Requirement: The entries are to be given again in full. Every word must match.

Saved entries:
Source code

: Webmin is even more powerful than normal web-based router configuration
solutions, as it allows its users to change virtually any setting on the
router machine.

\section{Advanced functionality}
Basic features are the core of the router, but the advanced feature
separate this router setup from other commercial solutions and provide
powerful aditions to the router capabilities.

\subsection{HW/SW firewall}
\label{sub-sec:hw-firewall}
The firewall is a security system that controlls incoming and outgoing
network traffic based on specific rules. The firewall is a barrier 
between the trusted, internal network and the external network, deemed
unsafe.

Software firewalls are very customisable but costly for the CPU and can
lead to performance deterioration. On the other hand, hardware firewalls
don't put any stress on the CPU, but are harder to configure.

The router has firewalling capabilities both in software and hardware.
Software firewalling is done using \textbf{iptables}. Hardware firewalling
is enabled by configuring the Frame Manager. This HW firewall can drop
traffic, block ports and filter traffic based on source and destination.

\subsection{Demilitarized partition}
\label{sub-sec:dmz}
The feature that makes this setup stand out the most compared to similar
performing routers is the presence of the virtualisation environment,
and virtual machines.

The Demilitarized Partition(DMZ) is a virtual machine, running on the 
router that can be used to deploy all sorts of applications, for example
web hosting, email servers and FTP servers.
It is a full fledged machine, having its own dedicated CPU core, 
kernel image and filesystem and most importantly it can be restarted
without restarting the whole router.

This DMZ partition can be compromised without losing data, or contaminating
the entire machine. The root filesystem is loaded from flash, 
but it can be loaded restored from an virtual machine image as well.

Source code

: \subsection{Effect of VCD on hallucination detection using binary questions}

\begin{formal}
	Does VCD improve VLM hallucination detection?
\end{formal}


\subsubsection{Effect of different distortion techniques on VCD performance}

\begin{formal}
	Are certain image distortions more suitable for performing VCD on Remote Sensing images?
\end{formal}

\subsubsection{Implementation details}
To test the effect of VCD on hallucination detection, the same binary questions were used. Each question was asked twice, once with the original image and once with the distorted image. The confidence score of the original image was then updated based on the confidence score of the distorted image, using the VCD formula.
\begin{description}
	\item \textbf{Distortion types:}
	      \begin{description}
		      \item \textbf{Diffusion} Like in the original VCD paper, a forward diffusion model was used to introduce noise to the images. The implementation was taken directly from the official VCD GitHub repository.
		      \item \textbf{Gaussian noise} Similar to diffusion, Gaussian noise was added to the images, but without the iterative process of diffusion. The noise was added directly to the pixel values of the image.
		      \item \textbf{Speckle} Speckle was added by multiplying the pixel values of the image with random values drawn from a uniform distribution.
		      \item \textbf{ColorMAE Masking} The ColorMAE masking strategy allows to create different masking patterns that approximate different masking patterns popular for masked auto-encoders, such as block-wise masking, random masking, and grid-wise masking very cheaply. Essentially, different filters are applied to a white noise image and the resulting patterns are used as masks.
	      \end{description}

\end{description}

Reply to the task:
Source code

: Webmin is even more powerful than normal web-based router configuration
solutions, as it allows its users to change virtually any setting on the
router machine.

\section{Advanced functionality}
Basic features are the core of the router, but the advanced feature
separate this router setup from other commercial solutions and provide
powerful aditions to the router capabilities.

\subsection{HW/SW firewall}
\label{sub-sec:hw-firewall}
The firewall is a security system that controlls incoming and outgoing
network traffic based on specific rules. The firewall is a barrier 
between the trusted, internal network and the external network, deemed
unsafe.

Software firewalls are very customisable but costly for the CPU and can
lead to performance deterioration. On the other hand, hardware firewalls
don't put any stress on the CPU, but are harder to configure.

The router has firewalling capabilities both in software and hardware.
Software firewalling is done using \textbf{iptables}. Hardware firewalling
is enabled by configuring the Frame Manager. This HW firewall can drop
traffic, block ports and filter traffic based on source and destination.

\subsection{Demilitarized partition}
\label{sub-sec:dmz}
The feature that makes this setup stand out the most compared to similar
performing routers is the presence of the virtualisation environment,
and virtual machines.

The Demilitarized Partition(DMZ) is a virtual machine, running on the 
router that can be used to deploy all sorts of applications, for example
web hosting, email servers and FTP servers.
It is a full fledged machine, having its own dedicated CPU core, 
kernel image and filesystem and most importantly it can be restarted
without restarting the whole router.

This DMZ partition can be compromised without losing data, or contaminating
the entire machine. The root filesystem is loaded from flash, 
but it can be loaded restored from an virtual machine image as well.

Source code

: \subsection{Effect of VCD on hallucination detection using binary questions}

\begin{formal}
	Does VCD improve VLM hallucination detection?
\end{formal}


\subsubsection{Effect of different distortion techniques on VCD performance}

\begin{formal}
	Are certain image distortions more suitable for performing VCD on Remote Sensing images?
\end{formal}

\subsubsection{Implementation details}
To test the effect of VCD on hallucination detection, the same binary questions were used. Each question was asked twice, once with the original image and once with the distorted image. The confidence score of the original image was then updated based on the confidence score of the distorted image, using the VCD formula.
\begin{description}
	\item \textbf{Distortion types:}
	      \begin{description}
		      \item \textbf{Diffusion} Like in the original VCD paper, a forward diffusion model was used to introduce noise to the images. The implementation was taken directly from the official VCD GitHub repository.
		      \item \textbf{Gaussian noise} Similar to diffusion, Gaussian noise was added to the images, but without the iterative process of diffusion. The noise was added directly to the pixel values of the image.
		      \item \textbf{Speckle} Speckle was added by multiplying the pixel values of the image with random values drawn from a uniform distribution.
		      \item \textbf{ColorMAE Masking} The ColorMAE masking strategy allows to create different masking patterns that approximate different masking patterns popular for masked auto-encoders, such as block-wise masking, random masking, and grid-wise masking very cheaply. Essentially, different filters are applied to a white noise image and the resulting patterns are used as masks.
	      \end{description}

\end{description}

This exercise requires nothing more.